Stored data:
BEGIN

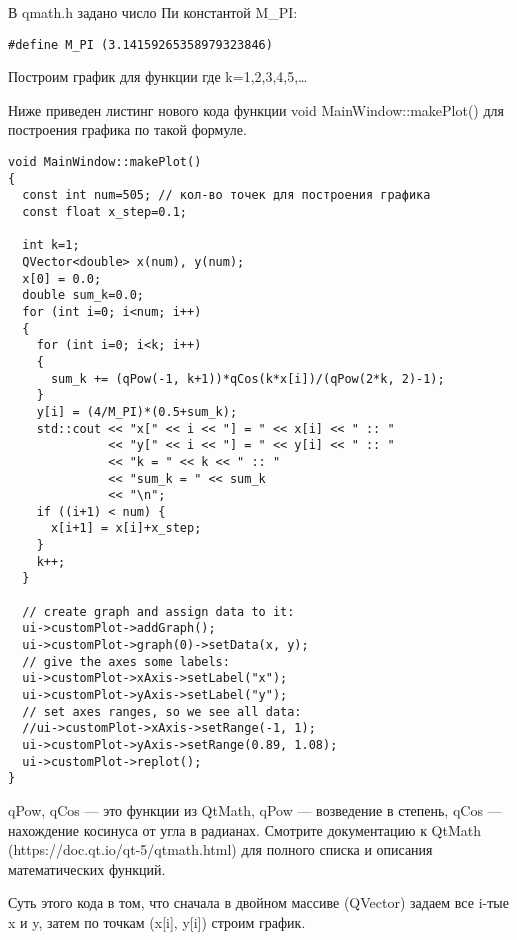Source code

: В qmath.h задано число Пи константой M\_PI:
\begin{verbatim}
#define M_PI (3.14159265358979323846)
\end{verbatim}

Построим график для функции
где k=1,2,3,4,5,…

Ниже приведен листинг нового кода функции void MainWindow::makePlot() для построения графика по такой формуле.

\begin{verbatim}
void MainWindow::makePlot()
{
  const int num=505; // кол-во точек для построения графика
  const float x_step=0.1;

  int k=1;
  QVector<double> x(num), y(num);
  x[0] = 0.0;
  double sum_k=0.0;
  for (int i=0; i<num; i++)
  {
    for (int i=0; i<k; i++)
    {
      sum_k += (qPow(-1, k+1))*qCos(k*x[i])/(qPow(2*k, 2)-1);
    }
    y[i] = (4/M_PI)*(0.5+sum_k);
    std::cout << "x[" << i << "] = " << x[i] << " :: "
              << "y[" << i << "] = " << y[i] << " :: "
              << "k = " << k << " :: "
              << "sum_k = " << sum_k
              << "\n";
    if ((i+1) < num) {
      x[i+1] = x[i]+x_step;
    }
    k++;
  }

  // create graph and assign data to it:
  ui->customPlot->addGraph();
  ui->customPlot->graph(0)->setData(x, y);
  // give the axes some labels:
  ui->customPlot->xAxis->setLabel("x");
  ui->customPlot->yAxis->setLabel("y");
  // set axes ranges, so we see all data:
  //ui->customPlot->xAxis->setRange(-1, 1);
  ui->customPlot->yAxis->setRange(0.89, 1.08);
  ui->customPlot->replot();
}
\end{verbatim}

qPow, qCos — это функции из QtMath, qPow — возведение в степень, qCos — нахождение косинуса от угла в радианах. Смотрите документацию к QtMath (https://doc.qt.io/qt-5/qtmath.html) для полного списка и описания математических функций.

Суть этого кода в том, что сначала в двойном массиве (QVector) задаем все i-тые x и y, затем по точкам (x[i], y[i]) строим график.


\clearpage
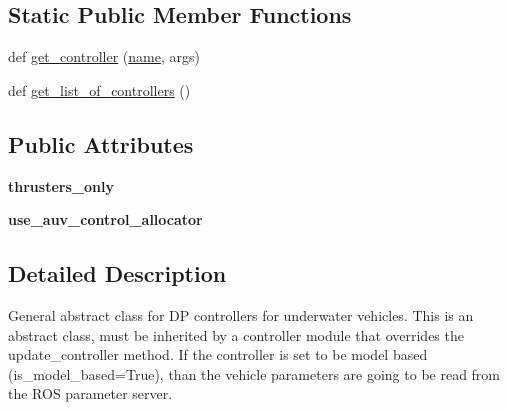 \subsection*{Static Public Member Functions}
\begin{DoxyCompactItemize}
\item 
def \hyperlink{classuuv__control__interfaces_1_1dp__controller__base_1_1DPControllerBase_aec486afa9f41a809450cf8c20d899dcc}{get\+\_\+controller} (\hyperlink{classname}{name}, args)
\item 
def \hyperlink{classuuv__control__interfaces_1_1dp__controller__base_1_1DPControllerBase_a7ce49bfa0863fb7c1f0fd2a438d53133}{get\+\_\+list\+\_\+of\+\_\+controllers} ()
\end{DoxyCompactItemize}
\subsection*{Public Attributes}
\begin{DoxyCompactItemize}
\item 
\mbox{\label{classuuv__control__interfaces_1_1dp__controller__base_1_1DPControllerBase_ab900a68aa3ff5cfeaa32f96e6684bd6f}} 
{\bfseries thrusters\+\_\+only}
\item 
\mbox{\label{classuuv__control__interfaces_1_1dp__controller__base_1_1DPControllerBase_a729d24e3222dab5e4c16a2e7b07ee34f}} 
{\bfseries use\+\_\+auv\+\_\+control\+\_\+allocator}
\end{DoxyCompactItemize}


\subsection{Detailed Description}
\begin{DoxyVerb}General abstract class for DP controllers for underwater vehicles.
This is an abstract class, must be inherited by a controller module that
overrides the update_controller method. If the controller is set to be
model based (is_model_based=True), than the vehicle parameters are going
to be read from the ROS parameter server.
\end{DoxyVerb}
 

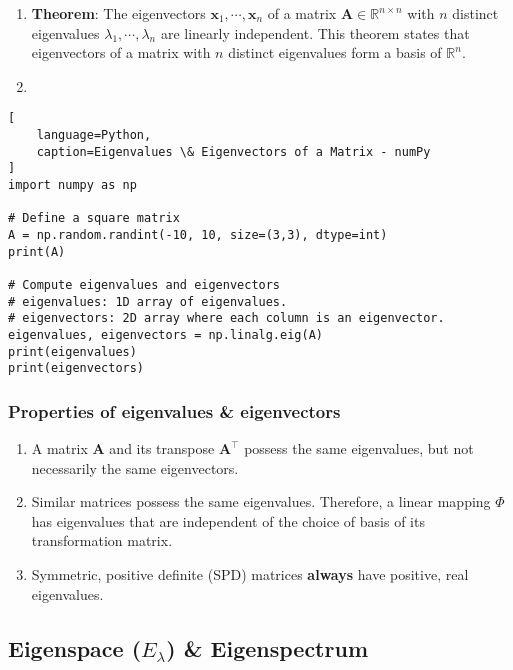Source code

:\begin{enumerate}
    \item \textbf{Theorem}: The eigenvectors $\bm{x}_1, \cdots , \bm{x}_n$ of a matrix $\bm{A} \in \mathbb{R}^{n\times n}$ with $n$ distinct eigenvalues $\lambda _1, \cdots , \lambda _n$ are linearly independent.
    This theorem states that eigenvectors of a matrix with $n$ distinct eigenvalues form a basis of $\mathbb{R}^n$.
    \hfill \cite{mfml/book/mml/Deisenroth-Faisal-Ong}

    \item 
\end{enumerate}




\begin{lstlisting}[
    language=Python,
    caption=Eigenvalues \& Eigenvectors of a Matrix - numPy
]
import numpy as np

# Define a square matrix
A = np.random.randint(-10, 10, size=(3,3), dtype=int)
print(A)

# Compute eigenvalues and eigenvectors
# eigenvalues: 1D array of eigenvalues.
# eigenvectors: 2D array where each column is an eigenvector.
eigenvalues, eigenvectors = np.linalg.eig(A)
print(eigenvalues)
print(eigenvectors)
\end{lstlisting}



\subsubsection{Properties of eigenvalues \& eigenvectors}

\begin{enumerate}
    \item A matrix $\bm{A}$ and its transpose $\bm{A}^\top$ possess the same eigenvalues, but not necessarily the same eigenvectors.
    \hfill \cite{mfml/book/mml/Deisenroth-Faisal-Ong}

    \item Similar matrices possess the same eigenvalues.
    Therefore, a linear mapping $\Phi$ has eigenvalues that are independent of the choice of basis of its transformation matrix.
    \hfill \cite{mfml/book/mml/Deisenroth-Faisal-Ong}

    \item Symmetric, positive definite (SPD) matrices \textbf{always} have positive, real eigenvalues.
    \hfill \cite{mfml/book/mml/Deisenroth-Faisal-Ong}
\end{enumerate}




\subsection{Eigenspace ($E_\lambda $) \& Eigenspectrum}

END

Description of the task: Each entry above must come back exactly as written. Drop the images.

Task answer:
Source code

: В qmath.h задано число Пи константой M\_PI:
\begin{verbatim}
#define M_PI (3.14159265358979323846)
\end{verbatim}

Построим график для функции
где k=1,2,3,4,5,…

Ниже приведен листинг нового кода функции void MainWindow::makePlot() для построения графика по такой формуле.

\begin{verbatim}
void MainWindow::makePlot()
{
  const int num=505; // кол-во точек для построения графика
  const float x_step=0.1;

  int k=1;
  QVector<double> x(num), y(num);
  x[0] = 0.0;
  double sum_k=0.0;
  for (int i=0; i<num; i++)
  {
    for (int i=0; i<k; i++)
    {
      sum_k += (qPow(-1, k+1))*qCos(k*x[i])/(qPow(2*k, 2)-1);
    }
    y[i] = (4/M_PI)*(0.5+sum_k);
    std::cout << "x[" << i << "] = " << x[i] << " :: "
              << "y[" << i << "] = " << y[i] << " :: "
              << "k = " << k << " :: "
              << "sum_k = " << sum_k
              << "\n";
    if ((i+1) < num) {
      x[i+1] = x[i]+x_step;
    }
    k++;
  }

  // create graph and assign data to it:
  ui->customPlot->addGraph();
  ui->customPlot->graph(0)->setData(x, y);
  // give the axes some labels:
  ui->customPlot->xAxis->setLabel("x");
  ui->customPlot->yAxis->setLabel("y");
  // set axes ranges, so we see all data:
  //ui->customPlot->xAxis->setRange(-1, 1);
  ui->customPlot->yAxis->setRange(0.89, 1.08);
  ui->customPlot->replot();
}
\end{verbatim}

qPow, qCos — это функции из QtMath, qPow — возведение в степень, qCos — нахождение косинуса от угла в радианах. Смотрите документацию к QtMath (https://doc.qt.io/qt-5/qtmath.html) для полного списка и описания математических функций.

Суть этого кода в том, что сначала в двойном массиве (QVector) задаем все i-тые x и y, затем по точкам (x[i], y[i]) строим график.


\clearpage
 \subsection*{Static Public Member Functions}
\begin{DoxyCompactItemize}
\item 
def \hyperlink{classuuv__control__interfaces_1_1dp__controller__base_1_1DPControllerBase_aec486afa9f41a809450cf8c20d899dcc}{get\+\_\+controller} (\hyperlink{classname}{name}, args)
\item 
def \hyperlink{classuuv__control__interfaces_1_1dp__controller__base_1_1DPControllerBase_a7ce49bfa0863fb7c1f0fd2a438d53133}{get\+\_\+list\+\_\+of\+\_\+controllers} ()
\end{DoxyCompactItemize}
\subsection*{Public Attributes}
\begin{DoxyCompactItemize}
\item 
\mbox{\label{classuuv__control__interfaces_1_1dp__controller__base_1_1DPControllerBase_ab900a68aa3ff5cfeaa32f96e6684bd6f}} 
{\bfseries thrusters\+\_\+only}
\item 
\mbox{\label{classuuv__control__interfaces_1_1dp__controller__base_1_1DPControllerBase_a729d24e3222dab5e4c16a2e7b07ee34f}} 
{\bfseries use\+\_\+auv\+\_\+control\+\_\+allocator}
\end{DoxyCompactItemize}


\subsection{Detailed Description}
\begin{DoxyVerb}General abstract class for DP controllers for underwater vehicles.
This is an abstract class, must be inherited by a controller module that
overrides the update_controller method. If the controller is set to be
model based (is_model_based=True), than the vehicle parameters are going
to be read from the ROS parameter server.
\end{DoxyVerb}
 

Source code

:\begin{enumerate}
    \item \textbf{Theorem}: The eigenvectors $\bm{x}_1, \cdots , \bm{x}_n$ of a matrix $\bm{A} \in \mathbb{R}^{n\times n}$ with $n$ distinct eigenvalues $\lambda _1, \cdots , \lambda _n$ are linearly independent.
    This theorem states that eigenvectors of a matrix with $n$ distinct eigenvalues form a basis of $\mathbb{R}^n$.
    \hfill \cite{mfml/book/mml/Deisenroth-Faisal-Ong}

    \item 
\end{enumerate}




\begin{lstlisting}[
    language=Python,
    caption=Eigenvalues \& Eigenvectors of a Matrix - numPy
]
import numpy as np

# Define a square matrix
A = np.random.randint(-10, 10, size=(3,3), dtype=int)
print(A)

# Compute eigenvalues and eigenvectors
# eigenvalues: 1D array of eigenvalues.
# eigenvectors: 2D array where each column is an eigenvector.
eigenvalues, eigenvectors = np.linalg.eig(A)
print(eigenvalues)
print(eigenvectors)
\end{lstlisting}



\subsubsection{Properties of eigenvalues \& eigenvectors}

\begin{enumerate}
    \item A matrix $\bm{A}$ and its transpose $\bm{A}^\top$ possess the same eigenvalues, but not necessarily the same eigenvectors.
    \hfill \cite{mfml/book/mml/Deisenroth-Faisal-Ong}

    \item Similar matrices possess the same eigenvalues.
    Therefore, a linear mapping $\Phi$ has eigenvalues that are independent of the choice of basis of its transformation matrix.
    \hfill \cite{mfml/book/mml/Deisenroth-Faisal-Ong}

    \item Symmetric, positive definite (SPD) matrices \textbf{always} have positive, real eigenvalues.
    \hfill \cite{mfml/book/mml/Deisenroth-Faisal-Ong}
\end{enumerate}




\subsection{Eigenspace ($E_\lambda $) \& Eigenspectrum}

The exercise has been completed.